I agree completely that any timeshares which allow pets, including those that allow it as an owners-only perk - should make that known in advance to any guests who are thinking about exchanging in or booking a cash stay.

We're very lucky in that my brother happily takes over as our dawg's owner whenever we need him; he and the dawg are thrilled with the arrangement.  But it's not as easy for many pet-owners to leave their pets which means there's definitely a market for pet-friendly timeshares.  I wouldn't choose to visit them (which is why I'd want to know before thinking about booking them) but it's very easy to understand why some want them.

But like anything else that's a personal preference, you can't choose what you want/don't want unless you know it exists.


----------



## Laurie (Oct 24, 2014)

I do wish more timeshares had at least a few specific designated units for pets - but don't think all units should be so designated. And I can't help but chime in about this:

Most pit bull and other dog bites occur by dogs who their owners swear are friendly and "would never hurt a soul."

Anyone who believes that temperament in specific dog breeds isn't generally influenced by generations of previous breeding isn't aware of how dog genetics work.  Same for anyone who doesn't believe that aggressiveness is often an innate temperament.  That doesn't mean there aren't individual exceptions, but the nurture and training of a specific animal rarely trumps innate inherited personality characteristics.  

There are people who think it's nifty to breed and own wolf-hybrids - I've even known a few. I admire wolves. But IMO anyone who would own one and trust one as a pet is delusional.

If you disagree and think you have the science to back up your opinions, show it to me. My experience is with sled dogs, who are bred for a specific purpose. Many characteristics of their temperaments are absolutely inherited, and cannot reliably be trumped by training. That's why breeding for working dogs is done so carefully and intentionally.  

Additionally, with any popularized breed such as pit bulls, breeding is done haphazardly and without intention. 

Dog breeds were originally created by humans, for specific purposes. There is no analogy to be made with human genetics here, or with discrimination against groups of humans.

Anyone invested in changing the reputation of pit bulls as aggressive could accomplish something tangible by engaging in selective breeding - selecting for gentleness and selecting out aggressiveness.
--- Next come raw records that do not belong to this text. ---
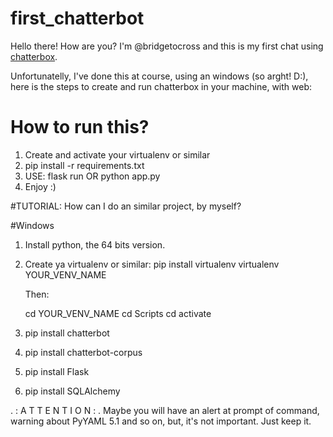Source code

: # first_chatterbot


Hello there! How are you?
I'm @bridgetocross and this is my first chat using <a href="https://chatterbot.readthedocs.io/en/stable/">chatterbox</a>.

Unfortunatelly, I've done this at course, using an windows (so arght! D:), here is the steps to create and run chatterbox in your machine, with web:

# How to run this?
1. Create and activate your virtualenv or similar
2. pip install -r requirements.txt
3. USE:
    flask run
        OR
    python app.py
4. Enjoy :)

#TUTORIAL: How can I do an similar project, by myself?

#Windows
1. Install python, the 64 bits version.
2. Create ya virtualenv or similar:
    pip install virtualenv
    virtualenv YOUR_VENV_NAME

    Then:

    cd YOUR_VENV_NAME
    cd Scripts
    cd activate
3. pip install chatterbot
4. pip install chatterbot-corpus
5. pip install Flask
6. pip install SQLAlchemy


. : A T T E N T I O N : .
Maybe you will have an alert at prompt of command, warning about PyYAML 5.1 and so on, but, it's not important. Just keep it.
Do that over many generations, and you will begin to have your desired results.  This is unlikely to ever happen, because the people who defend pit bulls as gentle are rarely breeders.

Until/unless the breed's temperament and attack history statistically changes, I would personally not choose to be in the company of a pit bull and would especially never risk endangering a child's life.


----------



## BocaBoy (Oct 27, 2014)

Steve said:


> That's a great change.  I hope more timeshares decide to allow pets in the future.
> 
> Steve



I think it is an absolutely horrible change.  It is beyond me why a timeshare which does not allow smoking (BTW, I am not a smoker) would allow pets.  Some people are extremely allergic to animals, especially cats, so it is a health issue as well as a maintenance cost issue.


----------



## Egret1986 (Oct 27, 2014)

*If one is not affected by allergies to something, they have no idea the effects.*



BocaBoy said:


> I think it is an absolutely horrible change.  It is beyond me why a timeshare which does not allow smoking (BTW, I am not a smoker) would allow pets.  Some people are extremely allergic to animals, especially cats, so it is a health issue as well as a maintenance cost issue.



I have a co-worker (for 25 years) that is extremely allergic to scents from perfume, body sprays, lotions.  We work in a mail processing facility with lots of folks wearing these products.  No one really gets it because they don't "walk in her shoes."  She does what she can to protect herself because our employer can't ban these items.  She does what she can to protect herself.

I am unsure how units can be properly cleaned of all pet residue in the short time frame between check-out and check-in.  I don't think it can be done.


----------



## klpca (Oct 27, 2014)

I am a pet owner (for 30+ years), a rental property owner (mid rise urban building), and a timeshare owner. 

A few years ago, we rented our condo to a nice couple with a small dog. The dog came with references from the prior rental so against our better judgement, we rented to this couple. Huge mistake. 1) The dog didn't bark, it whined all day. The next door neighbors rightfully complained. 2)The owners may have thought that the dog was housebroken, but it wasn't. In addition to peeing on the carpet, it peed on the balcony and then dribbled down the drain to the patio below. The downstairs neighbors complained. Of course, the HOA got involved, as did our property manager. We had to let the couple out of their lease early after a few months just to get them out of there. The carpet had to be replaced. The unit was empty for nearly a month between the cleaning and fix up time plus the normal time to get it re-leased. We didn't return the pet deposit, but it came no where close to covering our put of pocket costs. And the kicker was the owners arguing every step of the way that it wasn't their dog that was the issue, even when confronted with proof!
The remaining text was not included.